The answer is the number of lines in the data that contain the word "votre"; give it alone.

------ Records for the exercise

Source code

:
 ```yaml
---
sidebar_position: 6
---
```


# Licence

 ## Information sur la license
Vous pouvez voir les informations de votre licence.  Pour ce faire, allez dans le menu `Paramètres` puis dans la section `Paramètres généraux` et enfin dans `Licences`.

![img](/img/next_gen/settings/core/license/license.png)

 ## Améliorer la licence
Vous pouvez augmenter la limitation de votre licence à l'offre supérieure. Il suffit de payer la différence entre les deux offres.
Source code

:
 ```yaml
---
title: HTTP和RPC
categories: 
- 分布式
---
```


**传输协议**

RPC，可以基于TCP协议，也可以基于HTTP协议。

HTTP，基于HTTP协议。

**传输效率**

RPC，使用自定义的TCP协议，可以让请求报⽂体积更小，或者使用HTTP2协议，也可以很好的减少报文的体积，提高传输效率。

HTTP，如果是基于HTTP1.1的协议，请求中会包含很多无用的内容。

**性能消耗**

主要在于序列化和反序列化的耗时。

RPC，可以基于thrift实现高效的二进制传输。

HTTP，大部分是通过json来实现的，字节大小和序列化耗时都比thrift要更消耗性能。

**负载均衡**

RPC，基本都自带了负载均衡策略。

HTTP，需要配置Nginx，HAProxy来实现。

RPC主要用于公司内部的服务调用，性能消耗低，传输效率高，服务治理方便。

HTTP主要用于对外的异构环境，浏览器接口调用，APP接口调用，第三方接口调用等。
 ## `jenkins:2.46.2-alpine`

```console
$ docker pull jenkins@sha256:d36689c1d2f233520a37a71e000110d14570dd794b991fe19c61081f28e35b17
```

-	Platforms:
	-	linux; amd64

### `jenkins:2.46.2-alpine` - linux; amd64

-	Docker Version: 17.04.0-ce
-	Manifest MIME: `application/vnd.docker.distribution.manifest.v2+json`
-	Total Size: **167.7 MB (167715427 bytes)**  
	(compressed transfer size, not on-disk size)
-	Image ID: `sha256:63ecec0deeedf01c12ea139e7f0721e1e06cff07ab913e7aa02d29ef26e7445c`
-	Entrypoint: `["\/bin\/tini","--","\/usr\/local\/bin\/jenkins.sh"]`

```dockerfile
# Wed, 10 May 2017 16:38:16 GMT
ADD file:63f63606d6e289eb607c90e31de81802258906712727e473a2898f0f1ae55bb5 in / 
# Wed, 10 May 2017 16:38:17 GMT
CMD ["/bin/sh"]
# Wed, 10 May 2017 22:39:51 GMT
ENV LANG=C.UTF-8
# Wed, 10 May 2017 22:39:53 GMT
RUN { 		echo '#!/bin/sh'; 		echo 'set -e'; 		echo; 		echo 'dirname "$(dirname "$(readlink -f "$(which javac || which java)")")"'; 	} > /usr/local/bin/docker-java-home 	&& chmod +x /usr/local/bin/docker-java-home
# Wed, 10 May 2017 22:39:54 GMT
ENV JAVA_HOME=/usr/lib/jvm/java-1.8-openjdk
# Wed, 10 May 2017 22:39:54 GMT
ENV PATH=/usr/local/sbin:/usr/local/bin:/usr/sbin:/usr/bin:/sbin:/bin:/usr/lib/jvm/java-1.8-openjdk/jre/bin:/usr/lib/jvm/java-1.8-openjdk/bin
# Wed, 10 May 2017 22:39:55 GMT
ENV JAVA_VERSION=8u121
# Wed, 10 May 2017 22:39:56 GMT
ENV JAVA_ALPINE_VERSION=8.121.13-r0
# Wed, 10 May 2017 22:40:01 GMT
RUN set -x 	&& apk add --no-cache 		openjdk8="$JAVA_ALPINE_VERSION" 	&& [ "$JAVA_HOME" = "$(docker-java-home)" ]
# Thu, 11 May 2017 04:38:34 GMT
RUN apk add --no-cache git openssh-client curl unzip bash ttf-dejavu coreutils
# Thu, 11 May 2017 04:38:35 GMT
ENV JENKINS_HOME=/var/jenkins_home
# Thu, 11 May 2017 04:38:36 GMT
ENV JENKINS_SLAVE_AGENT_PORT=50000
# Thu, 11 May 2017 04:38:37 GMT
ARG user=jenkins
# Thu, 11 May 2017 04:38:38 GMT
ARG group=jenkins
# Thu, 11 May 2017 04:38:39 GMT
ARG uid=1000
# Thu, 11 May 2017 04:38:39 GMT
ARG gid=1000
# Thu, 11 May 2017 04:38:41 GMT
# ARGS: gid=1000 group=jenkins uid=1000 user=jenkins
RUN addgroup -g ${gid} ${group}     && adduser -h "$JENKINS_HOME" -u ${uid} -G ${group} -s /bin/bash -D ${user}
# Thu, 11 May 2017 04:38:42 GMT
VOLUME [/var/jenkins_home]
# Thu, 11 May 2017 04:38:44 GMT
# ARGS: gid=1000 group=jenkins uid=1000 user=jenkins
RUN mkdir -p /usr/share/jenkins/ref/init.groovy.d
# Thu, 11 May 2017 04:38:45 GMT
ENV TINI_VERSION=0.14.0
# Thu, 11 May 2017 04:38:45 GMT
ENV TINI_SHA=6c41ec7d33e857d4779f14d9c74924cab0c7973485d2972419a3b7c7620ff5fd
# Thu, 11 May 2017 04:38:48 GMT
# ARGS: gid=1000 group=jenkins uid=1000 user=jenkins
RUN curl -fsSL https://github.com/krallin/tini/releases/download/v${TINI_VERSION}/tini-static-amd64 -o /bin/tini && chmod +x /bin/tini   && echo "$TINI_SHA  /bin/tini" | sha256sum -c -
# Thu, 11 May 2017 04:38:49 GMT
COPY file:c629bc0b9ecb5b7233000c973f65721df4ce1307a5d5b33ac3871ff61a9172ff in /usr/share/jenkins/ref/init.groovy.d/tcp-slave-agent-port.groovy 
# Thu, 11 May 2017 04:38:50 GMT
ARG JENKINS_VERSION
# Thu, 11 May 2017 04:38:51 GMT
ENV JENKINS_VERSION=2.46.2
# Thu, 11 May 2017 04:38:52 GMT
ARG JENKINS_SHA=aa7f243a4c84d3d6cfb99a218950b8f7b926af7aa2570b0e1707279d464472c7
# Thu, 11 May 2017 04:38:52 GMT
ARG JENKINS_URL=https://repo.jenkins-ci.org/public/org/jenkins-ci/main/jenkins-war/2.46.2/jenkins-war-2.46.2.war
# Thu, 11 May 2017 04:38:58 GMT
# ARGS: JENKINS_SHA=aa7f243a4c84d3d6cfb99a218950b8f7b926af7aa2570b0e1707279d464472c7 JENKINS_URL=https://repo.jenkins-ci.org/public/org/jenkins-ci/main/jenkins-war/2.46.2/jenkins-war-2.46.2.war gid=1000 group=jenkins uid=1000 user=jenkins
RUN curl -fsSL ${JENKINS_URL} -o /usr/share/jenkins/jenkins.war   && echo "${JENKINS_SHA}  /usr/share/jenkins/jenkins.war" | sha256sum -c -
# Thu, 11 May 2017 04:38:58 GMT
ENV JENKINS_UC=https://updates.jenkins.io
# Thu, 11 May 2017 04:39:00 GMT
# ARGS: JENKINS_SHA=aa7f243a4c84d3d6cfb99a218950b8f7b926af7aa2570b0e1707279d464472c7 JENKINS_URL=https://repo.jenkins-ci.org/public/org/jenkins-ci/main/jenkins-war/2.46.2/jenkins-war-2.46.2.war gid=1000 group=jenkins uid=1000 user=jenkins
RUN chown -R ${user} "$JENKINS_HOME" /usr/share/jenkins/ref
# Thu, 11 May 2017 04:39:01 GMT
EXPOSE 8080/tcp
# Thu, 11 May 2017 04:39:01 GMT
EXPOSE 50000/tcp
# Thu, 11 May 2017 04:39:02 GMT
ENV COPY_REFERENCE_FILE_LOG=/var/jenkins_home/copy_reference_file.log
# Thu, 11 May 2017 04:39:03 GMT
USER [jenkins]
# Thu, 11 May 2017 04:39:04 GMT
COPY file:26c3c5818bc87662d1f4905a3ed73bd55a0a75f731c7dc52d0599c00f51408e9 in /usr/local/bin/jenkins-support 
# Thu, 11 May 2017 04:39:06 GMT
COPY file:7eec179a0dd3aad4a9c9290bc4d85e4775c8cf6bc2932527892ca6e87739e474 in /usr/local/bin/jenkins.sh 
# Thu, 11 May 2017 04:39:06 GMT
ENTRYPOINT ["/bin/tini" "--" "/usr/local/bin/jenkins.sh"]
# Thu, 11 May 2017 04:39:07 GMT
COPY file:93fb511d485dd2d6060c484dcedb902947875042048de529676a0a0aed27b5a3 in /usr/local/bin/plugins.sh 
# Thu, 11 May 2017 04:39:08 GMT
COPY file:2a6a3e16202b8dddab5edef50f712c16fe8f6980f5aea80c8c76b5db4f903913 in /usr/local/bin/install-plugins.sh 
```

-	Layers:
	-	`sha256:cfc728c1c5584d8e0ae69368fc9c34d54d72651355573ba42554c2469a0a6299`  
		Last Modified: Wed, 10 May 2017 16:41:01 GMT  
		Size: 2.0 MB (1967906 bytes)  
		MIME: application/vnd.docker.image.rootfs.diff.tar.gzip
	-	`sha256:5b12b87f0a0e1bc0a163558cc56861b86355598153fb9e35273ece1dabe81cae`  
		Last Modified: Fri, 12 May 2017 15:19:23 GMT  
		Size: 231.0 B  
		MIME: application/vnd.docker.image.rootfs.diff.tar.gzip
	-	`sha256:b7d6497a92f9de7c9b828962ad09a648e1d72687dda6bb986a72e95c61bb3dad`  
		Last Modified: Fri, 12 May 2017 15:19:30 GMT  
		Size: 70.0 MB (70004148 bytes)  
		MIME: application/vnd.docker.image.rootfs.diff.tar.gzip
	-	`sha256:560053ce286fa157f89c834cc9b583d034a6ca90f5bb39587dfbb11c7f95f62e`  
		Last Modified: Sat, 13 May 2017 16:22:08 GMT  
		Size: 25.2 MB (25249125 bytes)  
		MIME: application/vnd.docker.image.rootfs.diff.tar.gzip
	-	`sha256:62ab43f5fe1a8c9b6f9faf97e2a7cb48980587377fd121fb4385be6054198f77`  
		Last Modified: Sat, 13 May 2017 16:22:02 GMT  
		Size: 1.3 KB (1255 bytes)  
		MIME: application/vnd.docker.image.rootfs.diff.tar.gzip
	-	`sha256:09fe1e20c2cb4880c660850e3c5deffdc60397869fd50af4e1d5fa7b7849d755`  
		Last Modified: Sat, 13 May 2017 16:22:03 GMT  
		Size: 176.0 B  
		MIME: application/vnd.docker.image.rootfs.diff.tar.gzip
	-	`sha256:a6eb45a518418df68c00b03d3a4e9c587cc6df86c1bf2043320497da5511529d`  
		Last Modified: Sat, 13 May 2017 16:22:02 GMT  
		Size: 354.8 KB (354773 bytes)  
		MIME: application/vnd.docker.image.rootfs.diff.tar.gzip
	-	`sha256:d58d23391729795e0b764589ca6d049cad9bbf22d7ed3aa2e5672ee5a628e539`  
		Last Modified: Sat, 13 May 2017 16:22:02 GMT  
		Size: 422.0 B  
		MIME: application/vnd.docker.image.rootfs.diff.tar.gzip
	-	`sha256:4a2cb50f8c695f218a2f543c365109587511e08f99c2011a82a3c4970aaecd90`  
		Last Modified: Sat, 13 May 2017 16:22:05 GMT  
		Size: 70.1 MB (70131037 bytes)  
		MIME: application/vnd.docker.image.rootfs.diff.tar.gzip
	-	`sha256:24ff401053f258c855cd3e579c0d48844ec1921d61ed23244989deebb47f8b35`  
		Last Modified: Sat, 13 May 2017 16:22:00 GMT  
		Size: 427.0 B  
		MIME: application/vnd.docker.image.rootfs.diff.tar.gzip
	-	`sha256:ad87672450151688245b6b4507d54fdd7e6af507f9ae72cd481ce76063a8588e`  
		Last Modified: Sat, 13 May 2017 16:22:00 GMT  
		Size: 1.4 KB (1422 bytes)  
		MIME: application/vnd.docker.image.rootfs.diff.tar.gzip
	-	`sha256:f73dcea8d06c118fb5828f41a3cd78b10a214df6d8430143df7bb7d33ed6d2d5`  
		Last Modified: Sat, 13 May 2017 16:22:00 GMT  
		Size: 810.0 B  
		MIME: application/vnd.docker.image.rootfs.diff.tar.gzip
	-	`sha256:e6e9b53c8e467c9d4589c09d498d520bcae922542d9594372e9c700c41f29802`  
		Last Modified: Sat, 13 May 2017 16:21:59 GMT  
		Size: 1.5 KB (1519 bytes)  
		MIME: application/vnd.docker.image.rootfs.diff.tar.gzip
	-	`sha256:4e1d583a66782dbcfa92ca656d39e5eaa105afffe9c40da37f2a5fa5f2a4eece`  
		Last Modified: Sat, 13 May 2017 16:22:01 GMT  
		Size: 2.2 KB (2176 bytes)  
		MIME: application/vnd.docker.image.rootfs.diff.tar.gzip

------------

- Response to the exercise
2